The president said Monday that he is trying “to prevent the scourge of gun violence in this country.”

“Everybody here is all too familiar with the statistics,” Mr. Obama said. “We have tens of thousands of people every single year who are killed by guns. We have suicides that are committed by firearms at a rate that far exceeds other countries. We have a frequency of mass shootings that far exceeds other countries in frequency.”

But the number of gun deaths in the U.S. has been holding fairly steady at around 30,000 per year, and roughly two-thirds of those deaths are reported as suicides. FBI statistics show that the rate of gun deaths per capita in the U.S. is at its lowest level since 1960, when the agency began keeping track.

Dan Gross, president of the Brady Campaign to Prevent Gun Violence, met Monday with senior presidential adviser Valerie Jarrett and said later that the group had provided the White House with “very specific recommendations” to expand background checks on sales at gun shows or online and to crack down on “bad apple” dealers whose guns are used in a majority of crimes.

“These are real solutions that will have a dramatic impact on the devastating toll of gun violence in our nation, just by keeping guns out of the hands of the people we all agree should not have them and without infringing whatsoever on the right of a law-abiding citizen to safely buy or own guns,” Mr. Gross said.

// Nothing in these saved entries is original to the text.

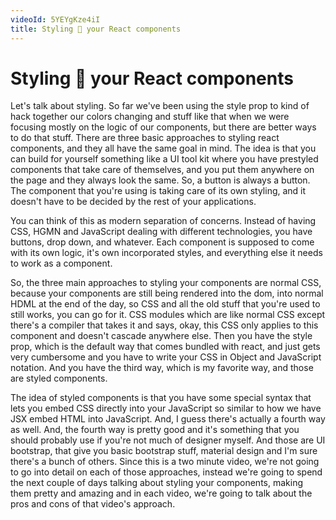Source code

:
 ```yaml
---
videoId: 5YEYgKze4iI
title: Styling 💅 your React components
---
```


# Styling 💅 your React components

Let's talk about styling. So far we've been using the style prop to kind of hack together our colors changing and stuff like that when we were focusing mostly on the logic of our components, but there are better ways to do that stuff. There are three basic approaches to styling react components, and they all have the same goal in mind. The idea is that you can build for yourself something like a UI tool kit where you have prestyled components that take care of themselves, and you put them anywhere on the page and they always look the same. So, a button is always a button. The component that you're using is taking care of its own styling, and it doesn't have to be decided by the rest of your applications.

You can think of this as modern separation of concerns. Instead of having CSS, HGMN and JavaScript dealing with different technologies, you have buttons, drop down, and whatever. Each component is supposed to come with its own logic, it's own incorporated styles, and everything else it needs to work as a component.

So, the three main approaches to styling your components are normal CSS, because your components are still being rendered into the dom, into normal HDML at the end of the day, so CSS and all the old stuff that you're used to still works, you can go for it. CSS modules which are like normal CSS except there's a compiler that takes it and says, okay, this CSS only applies to this component and doesn't cascade anywhere else. Then you have the style prop, which is the default way that comes bundled with react, and just gets very cumbersome and you have to write your CSS in Object and JavaScript notation. And you have the third way, which is my favorite way, and those are styled components.

The idea of styled components is that you have some special syntax that lets you embed CSS directly into your JavaScript so similar to how we have JSX embed HTML into JavaScript. And, I guess there's actually a fourth way as well. And, the fourth way is pretty good and it's something that you should probably use if you're not much of designer myself. And those are UI bootstrap, that give you basic bootstrap stuff, material design and I'm sure there's a bunch of others. Since this is a two minute video, we're not going to go into detail on each of those approaches, instead we're going to spend the next couple of days talking about styling your components, making them pretty and amazing and in each video, we're going to talk about the pros and cons of that video's approach.
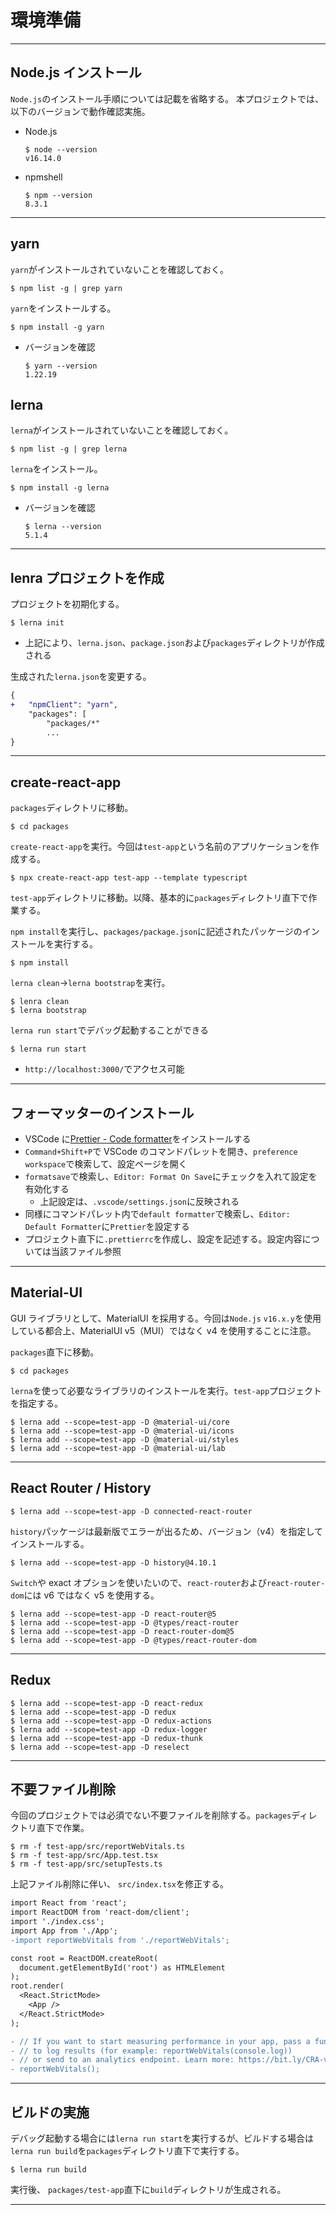 # 環境準備

---

## Node.js インストール

`Node.js`のインストール手順については記載を省略する。
本プロジェクトでは、以下のバージョンで動作確認実施。

-   Node.js

    ```shell
    $ node --version
    v16.14.0
    ```

-   npmshell
    ```shell
    $ npm --version
    8.3.1
    ```

---

## yarn

`yarn`がインストールされていないことを確認しておく。

```
$ npm list -g | grep yarn
```

`yarn`をインストールする。

```shell
$ npm install -g yarn
```

-   バージョンを確認
    ```shell
    $ yarn --version
    1.22.19
    ```

## lerna

`lerna`がインストールされていないことを確認しておく。

```shell
$ npm list -g | grep lerna
```

`lerna`をインストール。

```shell
$ npm install -g lerna
```

-   バージョンを確認
    ```
    $ lerna --version
    5.1.4
    ```

---

## lenra プロジェクトを作成

プロジェクトを初期化する。

```shell
$ lerna init
```

-   上記により、`lerna.json`、`package.json`および`packages`ディレクトリが作成される

生成された`lerna.json`を変更する。

```diff
{
+   "npmClient": "yarn",
    "packages": [
        "packages/*"
        ...
}
```

---

## create-react-app

`packages`ディレクトリに移動。

```shell
$ cd packages
```

`create-react-app`を実行。今回は`test-app`という名前のアプリケーションを作成する。

```shell
$ npx create-react-app test-app --template typescript
```

`test-app`ディレクトリに移動。以降、基本的に`packages`ディレクトリ直下で作業する。

`npm install`を実行し、`packages/package.json`に記述されたパッケージのインストールを実行する。

```shell
$ npm install
```

`lerna clean`→`lerna bootstrap`を実行。

```shell
$ lenra clean
$ lerna bootstrap
```

`lerna run start`でデバッグ起動することができる

```shell
$ lerna run start
```

-   `http://localhost:3000/`でアクセス可能

---

## フォーマッターのインストール

-   VSCode に[Prettier - Code formatter](https://marketplace.visualstudio.com/items?itemName=esbenp.prettier-vscode)をインストールする
-   `Command+Shift+P`で VSCode のコマンドパレットを開き、`preference workspace`で検索して、設定ページを開く
-   `formatsave`で検索し、`Editor: Format On Save`にチェックを入れて設定を有効化する
    -   上記設定は、`.vscode/settings.json`に反映される
-   同様にコマンドパレット内で`default formatter`で検索し、`Editor: Default Formatter`に`Prettier`を設定する
-   プロジェクト直下に`.prettierrc`を作成し、設定を記述する。設定内容については当該ファイル参照

---

## Material-UI

GUI ライブラリとして、MaterialUI を採用する。今回は`Node.js` `v16.x.y`を使用している都合上、MaterialUI v5（MUI）ではなく v4 を使用することに注意。

`packages`直下に移動。

```shell
$ cd packages
```

`lerna`を使って必要なライブラリのインストールを実行。`test-app`プロジェクトを指定する。

```shell
$ lerna add --scope=test-app -D @material-ui/core
$ lerna add --scope=test-app -D @material-ui/icons
$ lerna add --scope=test-app -D @material-ui/styles
$ lerna add --scope=test-app -D @material-ui/lab
```

---

## React Router / History

```shell
$ lerna add --scope=test-app -D connected-react-router
```

`history`パッケージは最新版でエラーが出るため、バージョン（v4）を指定してインストールする。

```shell
$ lerna add --scope=test-app -D history@4.10.1
```

`Switch`や exact オプションを使いたいので、`react-router`および`react-router-dom`には v6 ではなく v5 を使用する。

```shell
$ lerna add --scope=test-app -D react-router@5
$ lerna add --scope=test-app -D @types/react-router
$ lerna add --scope=test-app -D react-router-dom@5
$ lerna add --scope=test-app -D @types/react-router-dom
```

---

## Redux

```shell
$ lerna add --scope=test-app -D react-redux
$ lerna add --scope=test-app -D redux
$ lerna add --scope=test-app -D redux-actions
$ lerna add --scope=test-app -D redux-logger
$ lerna add --scope=test-app -D redux-thunk
$ lerna add --scope=test-app -D reselect
```

---

## 不要ファイル削除

今回のプロジェクトでは必須でない不要ファイルを削除する。`packages`ディレクトリ直下で作業。

```shell
$ rm -f test-app/src/reportWebVitals.ts
$ rm -f test-app/src/App.test.tsx
$ rm -f test-app/src/setupTests.ts
```

上記ファイル削除に伴い、 `src/index.tsx`を修正する。

```diff
import React from 'react';
import ReactDOM from 'react-dom/client';
import './index.css';
import App from './App';
-import reportWebVitals from './reportWebVitals';

const root = ReactDOM.createRoot(
  document.getElementById('root') as HTMLElement
);
root.render(
  <React.StrictMode>
    <App />
  </React.StrictMode>
);

- // If you want to start measuring performance in your app, pass a function
- // to log results (for example: reportWebVitals(console.log))
- // or send to an analytics endpoint. Learn more: https://bit.ly/CRA-vitals
- reportWebVitals();
```

---

## ビルドの実施

デバッグ起動する場合には`lerna run start`を実行するが、ビルドする場合は`lerna run build`を`packages`ディレクトリ直下で実行する。

```shell
$ lerna run build
```

実行後、 `packages/test-app`直下に`build`ディレクトリが生成される。

---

Mr. Ryan said Washington should look at ways to address the mental illnesses that contribute to gun violence and enforce existing laws to prevent violent criminals from obtaining guns.

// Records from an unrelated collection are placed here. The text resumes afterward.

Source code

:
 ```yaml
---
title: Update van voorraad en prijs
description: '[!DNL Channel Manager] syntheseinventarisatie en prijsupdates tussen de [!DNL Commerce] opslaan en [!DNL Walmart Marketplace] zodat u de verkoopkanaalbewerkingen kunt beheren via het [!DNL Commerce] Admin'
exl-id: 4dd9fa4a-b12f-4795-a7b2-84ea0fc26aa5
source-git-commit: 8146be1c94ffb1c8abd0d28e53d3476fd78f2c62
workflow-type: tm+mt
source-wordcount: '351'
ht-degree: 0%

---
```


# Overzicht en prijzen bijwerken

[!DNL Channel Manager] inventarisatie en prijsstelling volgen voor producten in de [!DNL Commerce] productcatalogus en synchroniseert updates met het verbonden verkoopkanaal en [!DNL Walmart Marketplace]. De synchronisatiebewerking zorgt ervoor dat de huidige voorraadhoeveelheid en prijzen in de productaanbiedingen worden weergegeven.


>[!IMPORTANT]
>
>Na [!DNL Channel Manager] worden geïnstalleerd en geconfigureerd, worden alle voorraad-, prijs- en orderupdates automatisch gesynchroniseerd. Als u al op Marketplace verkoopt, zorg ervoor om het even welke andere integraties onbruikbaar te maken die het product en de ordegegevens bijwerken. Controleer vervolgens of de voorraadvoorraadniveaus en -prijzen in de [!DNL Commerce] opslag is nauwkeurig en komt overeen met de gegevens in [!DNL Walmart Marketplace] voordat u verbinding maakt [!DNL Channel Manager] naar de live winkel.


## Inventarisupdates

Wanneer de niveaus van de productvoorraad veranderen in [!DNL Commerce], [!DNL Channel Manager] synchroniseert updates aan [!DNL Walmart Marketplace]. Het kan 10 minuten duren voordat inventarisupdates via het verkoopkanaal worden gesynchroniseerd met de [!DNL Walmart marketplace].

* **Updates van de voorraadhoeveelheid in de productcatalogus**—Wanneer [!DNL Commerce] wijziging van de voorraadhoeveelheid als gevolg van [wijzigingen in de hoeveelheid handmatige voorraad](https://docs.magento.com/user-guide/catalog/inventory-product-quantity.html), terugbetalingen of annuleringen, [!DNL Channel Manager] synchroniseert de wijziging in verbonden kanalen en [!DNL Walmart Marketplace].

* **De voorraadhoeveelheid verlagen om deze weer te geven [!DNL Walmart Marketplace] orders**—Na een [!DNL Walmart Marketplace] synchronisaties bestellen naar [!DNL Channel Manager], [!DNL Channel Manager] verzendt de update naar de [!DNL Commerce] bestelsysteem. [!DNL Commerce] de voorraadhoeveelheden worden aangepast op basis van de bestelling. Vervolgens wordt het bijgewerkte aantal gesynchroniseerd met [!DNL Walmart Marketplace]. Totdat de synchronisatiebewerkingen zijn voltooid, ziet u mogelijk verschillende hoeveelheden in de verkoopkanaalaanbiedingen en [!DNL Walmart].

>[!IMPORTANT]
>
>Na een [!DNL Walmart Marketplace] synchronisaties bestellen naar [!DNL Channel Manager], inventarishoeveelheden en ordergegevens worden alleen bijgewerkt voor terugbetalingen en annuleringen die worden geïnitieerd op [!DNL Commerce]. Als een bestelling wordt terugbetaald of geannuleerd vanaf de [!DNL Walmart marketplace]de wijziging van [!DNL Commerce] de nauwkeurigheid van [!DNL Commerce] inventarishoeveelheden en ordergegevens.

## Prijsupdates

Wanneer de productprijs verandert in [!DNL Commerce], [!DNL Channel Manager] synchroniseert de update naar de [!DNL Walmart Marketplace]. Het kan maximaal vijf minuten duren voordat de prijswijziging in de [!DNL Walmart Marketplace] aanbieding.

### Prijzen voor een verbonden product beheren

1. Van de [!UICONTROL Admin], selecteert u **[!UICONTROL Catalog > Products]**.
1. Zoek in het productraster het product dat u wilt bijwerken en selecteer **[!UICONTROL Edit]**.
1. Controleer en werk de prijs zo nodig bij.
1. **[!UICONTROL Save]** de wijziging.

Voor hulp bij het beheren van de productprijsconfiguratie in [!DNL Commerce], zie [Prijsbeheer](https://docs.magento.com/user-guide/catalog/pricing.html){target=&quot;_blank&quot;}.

“Instead, the president is again targeting law-abiding citizens, intruding further into innocent Americans’ lives,” Mr. Ryan said. “At a time when the country wants the president to lead the fight against radical Islamic terror, this is yet another attempt to divide and distract from his failed policies.”

John R. Bolton, who served as ambassador to the United Nations in the George W. Bush administration, blasted Mr. Obama in an interview with NRA News for using the terrorist attack in San Bernardino, California, last month to justify more gun control.

“I think the biggest threat to national security is sitting in the Oval Office,” Mr. Bolton said. “He’s using any excuse, any pretext, any bright idea his staff can come up with to try and advance the gun control agenda.”

White House press secretary Josh Earnest said Mr. Obama is taking executive action because “Congress has utterly failed in their responsibility.

“There are steps Congress can take that would not undermine the basic constitutional rights of law-abiding Americans,” Mr. Earnest said. “But Congress has refused.”

On the mental health aspects of the president’s actions, the White House said the Social Security Administration will begin the rule-making process to include information in the background check system about beneficiaries who are prohibited from possessing firearms for mental health reasons.

The Department of Health and Human Services is finalizing a rule to remove legal barriers preventing states from reporting relevant information about people prohibited from possessing guns for specific mental health reasons.